Basically, there are two directions for the party to go in. One is to consciously rally behind candidates who are normal, who get it - c.f. Fetterman and his tattoos - which means also junking the ‘career politician’ types, Biden, Newsom, Harris, Pelosi, etc, who have become just about everybody’s association with the Democrats. The other tack - more weighty - is the Bernie Sanders direction. If the Democrats are going to have any connection with voters, they must develop some sort of resonance on economic issues. That means getting people’s pain and pushing robust governmental measures - e.g. increase in the minimum wage, conversations around the Child Tax Credit or various forms of UBI, investment in infrastructure, some rhetoric about bringing jobs back to the heartland, and, probably ultimately, anti-corporate and anti-Big Tech rhetoric (although that seems to be a few years off as an issue).
Democrats will always be the party of government and that means certain handicaps - they are forever playing with strike one against them as the party of taxes - but it is possible to turn that position to advantage. The Progressives (big ‘P’) did it at the turn of the 20th century and they did it with an effective vilification of corporate interests and, eventually, with muscular, tangible governmental interventions in the economy. Strangely, people seemed not so bothered about potential tax raises when Bernie ran because they felt that his heart was in the right place, that he represented the people against the Fed, the banks, the corporate interests.
All of this is for the Monday morning quarterbacking after the midterm results - for now, the Dems pretty much just have to keep talking about Dodd. But the point is worth noting - that the party is not in a sustainable place if it loses all resonance with voters every time gas prices go up. I remember, in my field organizing stint - also contending with rising gas prices - and being given a set of talking points promising ‘middle class tax cuts.’ It was meaningless - the candidate I was working for, the Democratic Party, would never have any follow-through on ‘middle class tax cuts’ - but the candidate, a perfectly savvy veteran politician, was doing the best with what she had. What she had, unfortunately, was really not good enough - and, as much as we were improvising at that time, it was clear that, eventually, some pivot was needed, for Democrats to recognize that they have lost their place as the party of the unions, that they need a new vision to get workers back.
THE FRAGILE AID TO UKRAINE
The great consequence of a Republican takeover of the House - something I hadn’t really thought through before this week - may well be an attempt to interdict the U.S.’ military aid to Ukraine.
I guess I hadn’t really thought about it because of all of the Ukrainian flags I see every day, because support for Ukraine just seemed like such a bipartisan issue, and I’d read so many op-eds about how Ukraine’s fight had restored core values of American democracy.
But there really is no underestimating the perfidy of the modern GOP. And Kevin McCarthy, in an interview, indicated that, after the election, the American people might just lose interest in Ukraine. “I think people are gonna be sitting in a recession and they’re not going to write a blank check to Ukraine,” he said. “It’s not a free blank check.
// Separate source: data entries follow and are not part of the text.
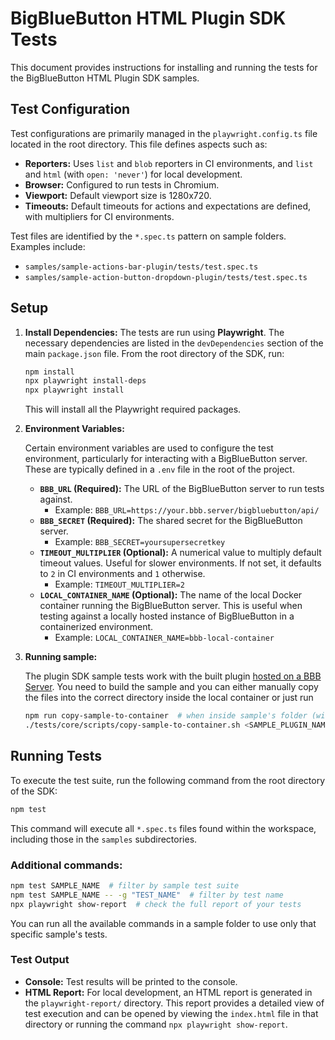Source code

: # BigBlueButton HTML Plugin SDK Tests

This document provides instructions for installing and running the tests for the BigBlueButton HTML Plugin SDK samples.

## Test Configuration

Test configurations are primarily managed in the `playwright.config.ts` file located in the root directory. This file defines aspects such as:

*   **Reporters:** Uses `list` and `blob` reporters in CI environments, and `list` and `html` (with `open: 'never'`) for local development.
*   **Browser:** Configured to run tests in Chromium.
*   **Viewport:** Default viewport size is 1280x720.
*   **Timeouts:** Default timeouts for actions and expectations are defined, with multipliers for CI environments.

Test files are identified by the `*.spec.ts` pattern on sample folders. Examples include:

*   `samples/sample-actions-bar-plugin/tests/test.spec.ts`
*   `samples/sample-action-button-dropdown-plugin/tests/test.spec.ts`

## Setup

1.  **Install Dependencies:**
    The tests are run using **Playwright**. The necessary dependencies are listed in the `devDependencies` section of the main `package.json` file. From the root directory of the SDK, run:

    ```bash
    npm install
    npx playwright install-deps
    npx playwright install
    ```

    This will install all the Playwright required packages.

2.  **Environment Variables:**

      Certain environment variables are used to configure the test environment, particularly for interacting with a BigBlueButton server. These are typically defined in a `.env` file in the root of the project.

      *   **`BBB_URL` (Required):** The URL of the BigBlueButton server to run tests against.
          *   Example: `BBB_URL=https://your.bbb.server/bigbluebutton/api/`
      *   **`BBB_SECRET` (Required):** The shared secret for the BigBlueButton server.
          *   Example: `BBB_SECRET=yoursupersecretkey`
      *   **`TIMEOUT_MULTIPLIER` (Optional):** A numerical value to multiply default timeout values. Useful for slower environments. If not set, it defaults to `2` in CI environments and `1` otherwise.
          *   Example: `TIMEOUT_MULTIPLIER=2`
      *   **`LOCAL_CONTAINER_NAME` (Optional):** The name of the local Docker container running the BigBlueButton server. This is useful when testing against a locally hosted instance of BigBlueButton in a containerized environment.
          *   Example: `LOCAL_CONTAINER_NAME=bbb-local-container`

3.  **Running sample:**

      The plugin SDK sample tests work with the built plugin [hosted on a BBB Server](/README.md#hosting-the-plugin-on-a-bbb-server). You need to build the sample and you can either manually copy the files into the correct directory inside the local container or just run

      ```bash
      npm run copy-sample-to-container  # when inside sample's folder (with tests implemented)
      ./tests/core/scripts/copy-sample-to-container.sh <SAMPLE_PLUGIN_NAME> <LOCAL_CONTAINER> # when in the root
      ```

## Running Tests

To execute the test suite, run the following command from the root directory of the SDK:

```bash
npm test
```

This command will execute all `*.spec.ts` files found within the workspace, including those in the `samples` subdirectories.

### Additional commands:

```bash
npm test SAMPLE_NAME  # filter by sample test suite
npm test SAMPLE_NAME -- -g "TEST_NAME"  # filter by test name
npx playwright show-report  # check the full report of your tests
```

You can run all the available commands in a sample folder to use only that specific sample's tests.

### Test Output

*   **Console:** Test results will be printed to the console.
*   **HTML Report:** For local development, an HTML report is generated in the `playwright-report/` directory. This report provides a detailed view of test execution and can be opened by viewing the `index.html` file in that directory or running the command `npx playwright show-report`.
They’re just not going to do it.” While McCarthy’s slavish devotion to the will of the people is commendable - of course, as potential House Majority Leader, he wouldn’t have any control over the cutting of that check - the more immediate impulse towards isolationism would appear to be the urge to do the exact opposite of whatever the Biden administration does as well as the long-standing dance between the American right-wing and Putin.
Experts have tended to insist that it’s not really likely that an ascendent GOP would cut significant aid to Ukraine - and run the risk of taking on the political blowback of a Russian victory - but Liz Cheney, who really has been the year’s political MVP, minces no words on McCarthy. “At every moment….when McCarthy has had the opportunity to do the right thing or do something that serves his own political purpose he always chooses to serve his own political purpose,” she said on Meet the Press. “For somebody who has a picture of Ronald Reagan on the wall of his office in the Capitol, the notion that now Kevin McCarthy is going to make himself the leader of the pro-Putin wing of my party is just a stunning thing.”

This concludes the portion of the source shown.